**WHAT TO DO:** Pull each line holding "more" out of the entries below.

BEGIN GIVEN ENTRIES

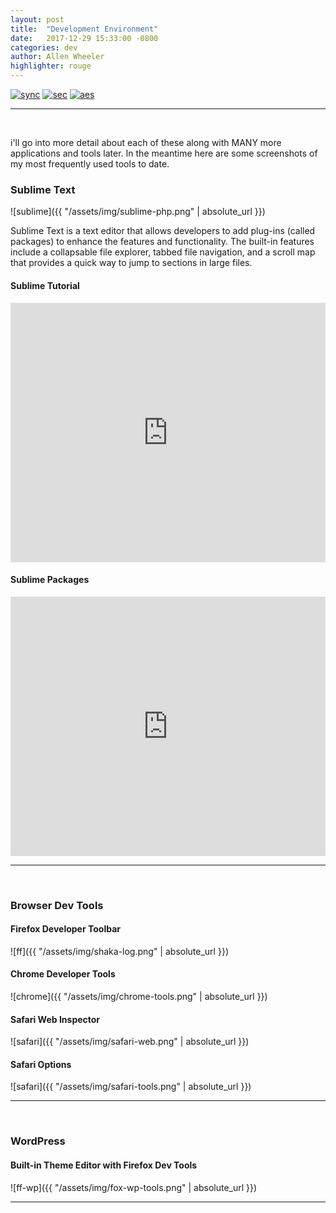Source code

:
 ```yaml
---
layout: post
title:  "Development Environment"
date:   2017-12-29 15:33:00 -0800
categories: dev
author: Allen Wheeler
highlighter: rouge
---
```

[![sync](http://img.shields.io/badge/repository-synced-blue.svg)][sandbox-sync]
[![sec](https://img.shields.io/badge/pgp-secure-green.svg)][page-sec]
[![aes](https://img.shields.io/badge/cipher-sha256-orange.svg)][cipher]

[sandbox-sync]: https://defcast.github.io
[page-sec]: https://sks-keyservers.net/
[cipher]: https://en.wikipedia.org/wiki/Cipher

<hr>
<br>

i'll go into more detail about each of these along with MANY more applications and tools later. In the meantime here are some screenshots of my most frequently used tools to date.

### Sublime Text

![sublime]({{ "/assets/img/sublime-php.png" | absolute_url }})

Sublime Text is a text editor that allows developers to add plug-ins (called packages) to enhance the features and functionality. The built-in features include a collapsable file explorer, tabbed file navigation, and a scroll map that provides a quick way to jump to sections in large files.

#### Sublime Tutorial

<iframe width="100%" height="415" src="https://www.youtube.com/embed/SVkR1ZkNusI" frameborder="0" gesture="media" allow="encrypted-media" allowfullscreen></iframe>

#### Sublime Packages

<iframe width="100%" height="415" src="https://www.youtube.com/embed/oHmPrjSzmwU" frameborder="0" gesture="media" allow="encrypted-media" allowfullscreen></iframe>

<hr>
<br>

### Browser Dev Tools

#### Firefox Developer Toolbar

![ff]({{ "/assets/img/shaka-log.png" | absolute_url }})

#### Chrome Developer Tools

![chrome]({{ "/assets/img/chrome-tools.png" | absolute_url }})

#### Safari Web Inspector

![safari]({{ "/assets/img/safari-web.png" | absolute_url }})

#### Safari Options

![safari]({{ "/assets/img/safari-tools.png" | absolute_url }})

<hr>
<br>

### WordPress

#### Built-in Theme Editor with Firefox Dev Tools

![ff-wp]({{ "/assets/img/fox-wp-tools.png" | absolute_url }})

<hr>
<br>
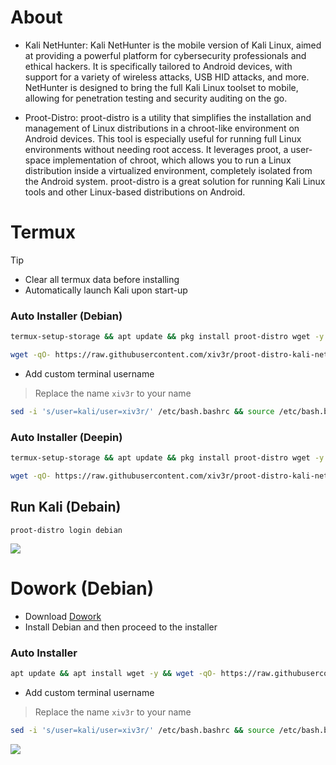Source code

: # About
- Kali NetHunter:
Kali NetHunter is the mobile version of Kali Linux, aimed at providing a powerful platform for cybersecurity professionals and ethical hackers. It is specifically tailored to Android devices, with support for a variety of wireless attacks, USB HID attacks, and more. NetHunter is designed to bring the full Kali Linux toolset to mobile, allowing for penetration testing and security auditing on the go.

- Proot-Distro:
proot-distro is a utility that simplifies the installation and management of Linux distributions in a chroot-like environment on Android devices. This tool is especially useful for running full Linux environments without needing root access. It leverages proot, a user-space implementation of chroot, which allows you to run a Linux distribution inside a virtualized environment, completely isolated from the Android system. proot-distro is a great solution for running Kali Linux tools and other Linux-based distributions on Android.

# Termux
>[!Tip]
> - Clear all termux data before installing
> - Automatically launch Kali upon start-up

### Auto Installer (Debian)
```sh
termux-setup-storage && apt update && pkg install proot-distro wget -y && echo "clear && proot-distro login debian" >> $PREFIX/etc/bash.bashrc && proot-distro install debian && proot-distro login debian
```
```sh
wget -qO- https://raw.githubusercontent.com/xiv3r/proot-distro-kali-nethunter/refs/heads/main/kali-proot-distro.sh | sh
```
- Add custom terminal username
> Replace the name `xiv3r` to your name
```sh
sed -i 's/user=kali/user=xiv3r/' /etc/bash.bashrc && source /etc/bash.bashrc
```
### Auto Installer (Deepin)
```sh
termux-setup-storage && apt update && pkg install proot-distro wget -y && echo "clear && proot-distro login deepin" >> $PREFIX/etc/bash.bashrc && proot-distro install deepin && proot-distro login deepin
```
```sh
wget -qO- https://raw.githubusercontent.com/xiv3r/proot-distro-kali-nethunter/refs/heads/main/deepin-kali-proot-distro.sh | sh
```

## Run Kali (Debain)
```
proot-distro login debian
```
<image src="https://github.com/xiv3r/proot-distro-kali-nethunter/blob/main/src/termux.png">


# Dowork (Debian)
- Download [Dowork](https://github.com/PangBaiWork/Dowork/releases/download/stable1.1/app-release-arm64-1.1.apk)
- Install Debian and then proceed to the installer

### Auto Installer
```sh
apt update && apt install wget -y && wget -qO- https://raw.githubusercontent.com/xiv3r/proot-distro-kali-nethunter/refs/heads/main/kali-dowork.sh | sh
```
- Add custom terminal username
> Replace the name `xiv3r` to your name
```sh
sed -i 's/user=kali/user=xiv3r/' /etc/bash.bashrc && source /etc/bash.bashrc
```
<image src="https://github.com/xiv3r/proot-distro-kali-nethunter/blob/main/src/dowork.png">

END GIVEN ENTRIES

**ANSWER FOR THE TASK:**
i'll go into more detail about each of these along with MANY more applications and tools later. In the meantime here are some screenshots of my most frequently used tools to date.
Kali NetHunter is the mobile version of Kali Linux, aimed at providing a powerful platform for cybersecurity professionals and ethical hackers. It is specifically tailored to Android devices, with support for a variety of wireless attacks, USB HID attacks, and more. NetHunter is designed to bring the full Kali Linux toolset to mobile, allowing for penetration testing and security auditing on the go.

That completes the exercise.